AIR CLI Integration: Adding support for air run configuration by riddhibhagwat-db · Pull Request #5657 · databricks/cli

riddhibhagwat-db · 2026-06-18T18:42:42Z

Changes

Ports the air run YAML config schema and its structural validation from the Python CLI (cli/sdk/config.py) to Go, under experimental/air/cmd/.

Schema (runconfig.go): the top-level runConfig plus the nested environment (with docker_image), code_source/snapshot/git, and permission blocks. Reuses the compute model from the parent branch. Includes custom YAML unmarshalers for the three polymorphic fields that don't map to a single Go type: environment.dependencies (string path or inline list), environment.version (string or int), and git.remote (bool or remote-name string).
Loader (runconfig_load.go): loadRunConfig decodes a YAML file with KnownFields(true) — mirroring pydantic's extra="forbid" so unknown keys are rejected — then runs the validation pass.
Validation: every structural rule from the Python schema — required fields, the experiment_name/mlflow_run_name task-key regex and length caps, secret-ref scope/key format, the environment docker-image/dependencies/version exclusivity rules, git branch-xor-commit and remote-requires-branch rules, code_source snapshot requirements, and include_paths relative/no-traversal checks.

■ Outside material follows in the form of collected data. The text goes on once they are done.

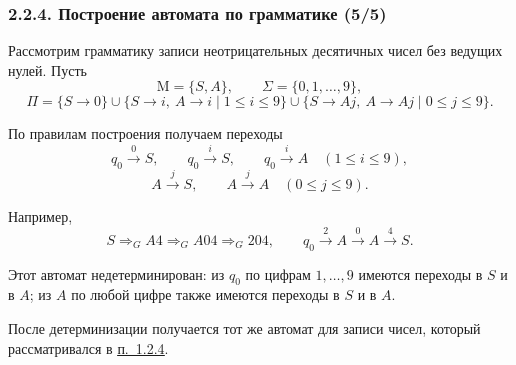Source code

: \documentclass[mathserif,12pt,aspectratio=169]{beamer}
\let\le\leqslant
\def\DMref#1#2{{\color{blue}\underline{\hyperlink{#2}{#1}}}}
\begin{document}
\begin{frame}
\frametitle{2.2.4. Построение автомата по грамматике (5/5)}
\small

\begin{example}
Рассмотрим грамматику записи неотрицательных десятичных чисел
без ведущих нулей. Пусть
\[
\mathrm{M}=\{S,A\},
\qquad
\Sigma=\{0,1,\dots,9\},
\]
\[
\Pi=\{S\to 0\}\cup
\{S\to i,\ A\to i\mid 1\le i\le 9\}\cup
\{S\to Aj,\ A\to Aj\mid 0\le j\le 9\}.
\]

По правилам построения получаем переходы
\[
q_0\xrightarrow{0}S,\qquad
q_0\xrightarrow{i}S,\qquad
q_0\xrightarrow{i}A
\quad (1\le i\le 9),
\]
\[
A\xrightarrow{j}S,\qquad
A\xrightarrow{j}A
\quad (0\le j\le 9).
\]

Например,
\[
S\Rightarrow_G A4\Rightarrow_G A04\Rightarrow_G 204,
\qquad
q_0\xrightarrow{2}A\xrightarrow{0}A\xrightarrow{4}S.
\]

Этот автомат недетерминирован:
из \(q_0\) по цифрам \(1,\dots,9\) имеются переходы в \(S\) и в \(A\);
из \(A\) по любой цифре также имеются переходы в \(S\) и в \(A\).
\end{example}

\begin{remark}
После детерминизации получается тот же автомат для записи чисел,
который рассматривался в \DMref{п.~1.2.4}{1.2.4.}.
\end{remark}

\end{frame}
\end{document}
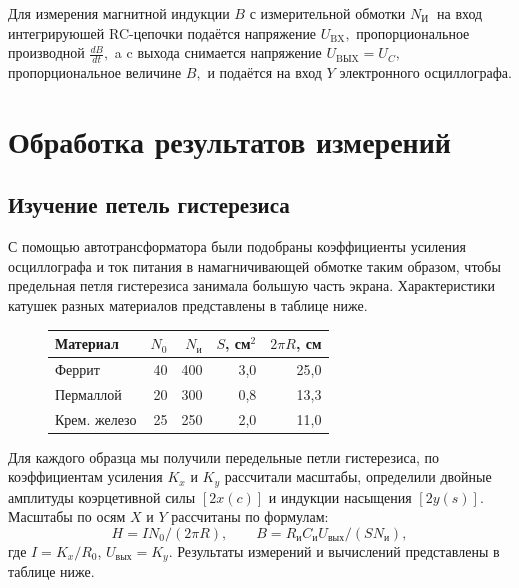 \n
Для измерения магнитной индукции $B$ с измерительной обмотки $N_{\text {И }}$ на вход интегрируюшей RC-цепочки подаётся напряжение $U_{\mathrm{BX}},$ пропорциональное производной $\frac{dB}{dt},$ a $\mathrm{c}$ выхода снимается напряжение $U_{\text{BЫX}}=U_{C},$ пропорциональное величине $B,$ и подаётся на вход $Y$ электронного осциллографа.

\section*{Обработка результатов измерений}

\subsection*{Изучение петель гистерезиса}

С помощью автотрансформатора были подобраны коэффициенты усиления осциллографа и ток питания в намагничивающей обмотке таким образом, чтобы предельная петля гистерезиса занимала большую часть экрана. Характеристики катушек разных материалов представлены в таблице ниже.
\begin{figure}
	\begin{tabular}{|l|r|r|r|r|}
		\hline
		Материал     & $N_0$ & $N_\text{и}$ & $S$, см$^2$ & $2\pi R$, см \\ \hline
		Феррит       & 40    & 400                              & 3,0           & 25,0         \\ \hline
		Пермаллой    & 20    & 300                              & 0,8           & 13,3         \\ \hline
		Крем. железо & 25    & 250                              & 2,0           & 11,0         \\ \hline
	\end{tabular}
	\label{tab:har_kat}
\end{figure}
Для каждого образца мы получили передельные петли гистерезиса, по коэффициентам усиления $K_x$ и $K_y$ рассчитали масштабы, определили двойные амплитуды коэрцетивной силы $ [2x(c)] $ и индукции насыщения $ [2y(s)] $. Масштабы по осям $ X $ и $ Y $ рассчитаны по формулам:
\[ H=IN_0/(2\pi R), \qquad B=R_\text{и}C_\text{и}U_{\text{вых}}/(SN_\text{и}), \] где $I=K_x/R_0$, $U_{\text{вых}}=K_y$. Результаты измерений и вычислений представлены в таблице ниже. 

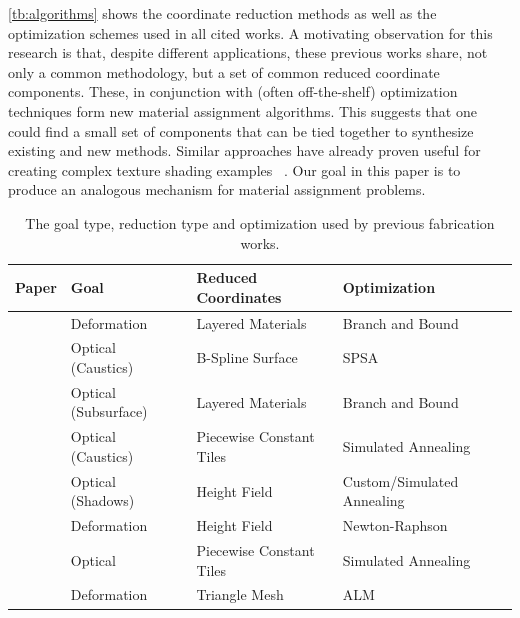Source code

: \documentclass[annual]{acmsiggraph}
\begin{document}
\autoref{tb:algorithms} shows the coordinate reduction methods as well as the optimization schemes used in all cited works. A motivating observation for this research is that, despite different applications, these previous works share, not only a common methodology, but a set of common reduced coordinate components. These, in conjunction with (often off-the-shelf) optimization techniques form new material assignment algorithms. This suggests that one could find a small set of components that can be tied together to synthesize existing and new methods. Similar approaches have already proven useful for creating complex texture shading examples ~\cite{Cook1984}. Our goal in this paper is to produce an analogous mechanism for material assignment problems. 
\begin{table}[htp]
\centering
\caption{The goal type, reduction type and optimization used by previous fabrication works.}
\begin{tabular}{clll}
\hline
\textbf{Paper} & \textbf{Goal} & \textbf{Reduced Coordinates}  & \textbf{Optimization} \\ 
\hline
~\cite{Bickel:2010}& Deformation & Layered Materials  & Branch and Bound \\
~\cite{Finckh:2010} & Optical (Caustics) & B-Spline Surface & SPSA \\
~\cite{Hasan:2010}& Optical (Subsurface) & Layered Materials & Branch and Bound\\ 
~\cite{Marios:2011} & Optical (Caustics) & Piecewise Constant Tiles & Simulated Annealing \\
~\cite{Bermano:2012} & Optical (Shadows) & Height Field & Custom/Simulated Annealing \\
~\cite{Bickel:2012} & Deformation &  Height Field &  Newton-Raphson \\
~\cite{Papas:2012} & Optical & Piecewise Constant Tiles & Simulated Annealing \\
~\cite{sko:2012}& Deformation & Triangle Mesh & ALM \\
\hline
\end{tabular}
\label{tb:algorithms}
\end{table}
\end{document}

Two deliberate divergences from the Python schema, both following from the training-service-only port:

The compute.node_pool_id / compute.pool_name fields were already dropped on the parent branch.
The top-level priority field is dropped here: it's a node-pool queue-ordering knob (it requires a pool in Python) with no meaning for serverless workloads.

Why

"Structural" validation (types, required fields, format/cross-field rules) needs no workspace access, so it's a self-contained, fully unit-testable unit that's worth landing on its own ahead of the launch logic. Splitting it out keeps the upcoming handle_run PR focused on orchestration rather than mixing in ~900 lines of schema.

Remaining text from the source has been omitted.